Material for this exercise START

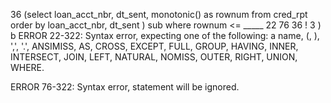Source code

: 36         (select loan_acct_nbr, dt_sent, monotonic() as rownum from cred_rpt order by loan_acct_nbr, dt_sent ) sub where rownum <=
                                                                               _____
                                                                               22
                                                                               76
36       !  3 ) b
ERROR 22-322: Syntax error, expecting one of the following: a name, (, ), ',', '.', ANSIMISS, AS, CROSS, EXCEPT, FULL, GROUP, 
              HAVING, INNER, INTERSECT, JOIN, LEFT, NATURAL, NOMISS, OUTER, RIGHT, UNION, WHERE.  

ERROR 76-322: Syntax error, statement will be ignored.
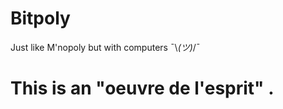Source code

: # Bitpoly
Just like M'nopoly but with computers  ¯\\_(ツ)_/¯
# This is an <b>"oeuvre de l'esprit" </b>.
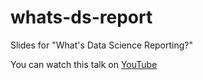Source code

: # whats-ds-report
Slides for "What's Data Science Reporting?"

You can watch this talk on [YouTube](https://www.youtube.com/watch?v=DDWTakO1Ymc&t=1s)
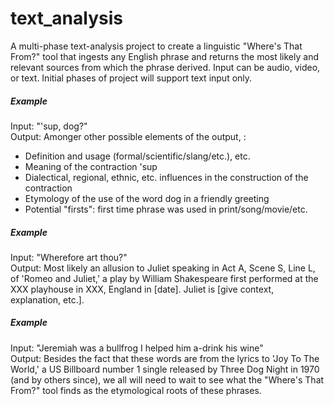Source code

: # text_analysis

A multi-phase text-analysis project to create a linguistic "Where's That From?" tool that ingests any English phrase and returns the most likely and relevant sources from which the phrase derived. Input can be audio, video, or text. Initial phases of project will support text input only.

##### Example
Input: "'sup, dog?"  
Output: Amonger other possible elements of the output, :
 - Definition and usage (formal/scientific/slang/etc.), etc.
 - Meaning of the contraction 'sup
 - Dialectical, regional, ethnic, etc. influences in the construction of the contraction
 - Etymology of the use of the word dog in a friendly greeting
 - Potential "firsts": first time phrase was used in print/song/movie/etc.
 
##### Example
Input: "Wherefore art thou?"  
Output: Most likely an allusion to Juliet speaking in Act A, Scene S, Line L, of 'Romeo and Juliet,' a play by William Shakespeare first performed at the XXX playhouse in XXX, England in [date]. Juliet is [give context, explanation, etc.].

##### Example
Input: "Jeremiah was a bullfrog I helped him a-drink his wine"  
Output: Besides the fact that these words are from the lyrics to 'Joy To The World,' a US Billboard number 1 single released by Three Dog Night in 1970 (and by others since), we all will need to wait to see what the "Where's That From?" tool finds as the etymological roots of these phrases.

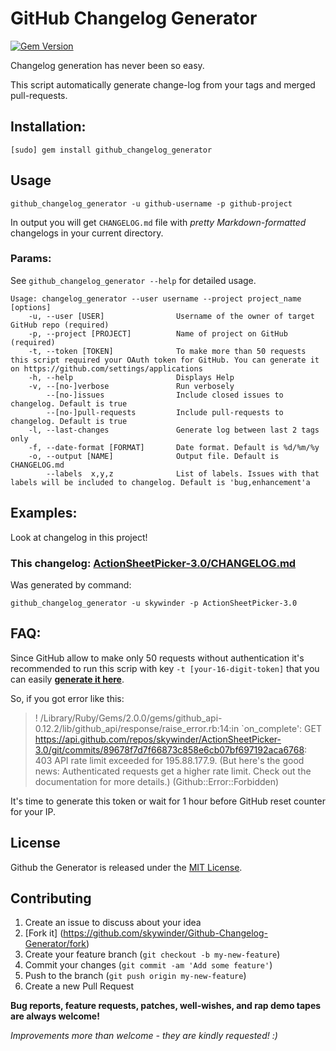 GitHub Changelog Generator
==================

[![Gem Version](https://badge.fury.io/rb/github_changelog_generator.svg)](http://badge.fury.io/rb/github_changelog_generator)

Changelog generation has never been so easy.

This script automatically generate change-log from your tags and merged pull-requests.

## Installation:
	[sudo] gem install github_changelog_generator

## Usage

	github_changelog_generator -u github-username -p github-project

In output you will get `CHANGELOG.md` file with *pretty Markdown-formatted* changelogs in your current directory.

### Params:
See `github_changelog_generator --help` for detailed usage.

    Usage: changelog_generator --user username --project project_name [options]
        -u, --user [USER]                Username of the owner of target GitHub repo (required)
        -p, --project [PROJECT]          Name of project on GitHub (required)
        -t, --token [TOKEN]              To make more than 50 requests this script required your OAuth token for GitHub. You can generate it on https://github.com/settings/applications
        -h, --help                       Displays Help
        -v, --[no-]verbose               Run verbosely
            --[no-]issues                Include closed issues to changelog. Default is true
            --[no-]pull-requests         Include pull-requests to changelog. Default is true
        -l, --last-changes               Generate log between last 2 tags only
        -f, --date-format [FORMAT]       Date format. Default is %d/%m/%y
        -o, --output [NAME]              Output file. Default is CHANGELOG.md
            --labels  x,y,z              List of labels. Issues with that labels will be included to changelog. Default is 'bug,enhancement'a

## Examples:
Look at changelog in this project!

### This changelog: [ActionSheetPicker-3.0/CHANGELOG.md](https://github.com/skywinder/ActionSheetPicker-3.0/blob/master/CHANGELOG.md)

Was generated by command:

	github_changelog_generator -u skywinder -p ActionSheetPicker-3.0


## FAQ:
Since GitHub allow to make only 50 requests without authentication it's recommended to run this scrip with key `-t [your-16-digit-token]` that you can easily **[generate it here](https://github.com/settings/applications)**.

So, if you got error like this:
>! /Library/Ruby/Gems/2.0.0/gems/github_api-0.12.2/lib/github_api/response/raise_error.rb:14:in `on_complete': GET https://api.github.com/repos/skywinder/ActionSheetPicker-3.0/git/commits/89678f7d7f66873c858e6cb07bf697192aca6768: 403 API rate limit exceeded for 195.88.177.9. (But here's the good news: Authenticated requests get a higher rate limit. Check out the documentation for more details.) (Github::Error::Forbidden) 

It's time to generate this token or wait for 1 hour before GitHub reset counter for your IP.

## License

Github the Generator is released under the [MIT License](http://www.opensource.org/licenses/MIT).

## Contributing

1. Create an issue to discuss about your idea
2. [Fork it] (https://github.com/skywinder/Github-Changelog-Generator/fork)
3. Create your feature branch (`git checkout -b my-new-feature`)
4. Commit your changes (`git commit -am 'Add some feature'`)
5. Push to the branch (`git push origin my-new-feature`)
6. Create a new Pull Request

**Bug reports, feature requests, patches, well-wishes, and rap demo tapes are always welcome!**

*Improvements more than welcome - they are kindly requested! :)*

Material for this exercise END

**Problem details:** Starting with the first line of the data above and ending with the line containing "ERROR 76-322: Syntax", please restate every line exactly, leaving images out.

**Solution for this problem:**
Source code

: 36         (select loan_acct_nbr, dt_sent, monotonic() as rownum from cred_rpt order by loan_acct_nbr, dt_sent ) sub where rownum <=
                                                                               _____
                                                                               22
                                                                               76
36       !  3 ) b
ERROR 22-322: Syntax error, expecting one of the following: a name, (, ), ',', '.', ANSIMISS, AS, CROSS, EXCEPT, FULL, GROUP, 
              HAVING, INNER, INTERSECT, JOIN, LEFT, NATURAL, NOMISS, OUTER, RIGHT, UNION, WHERE.  

ERROR 76-322: Syntax error, statement will be ignored.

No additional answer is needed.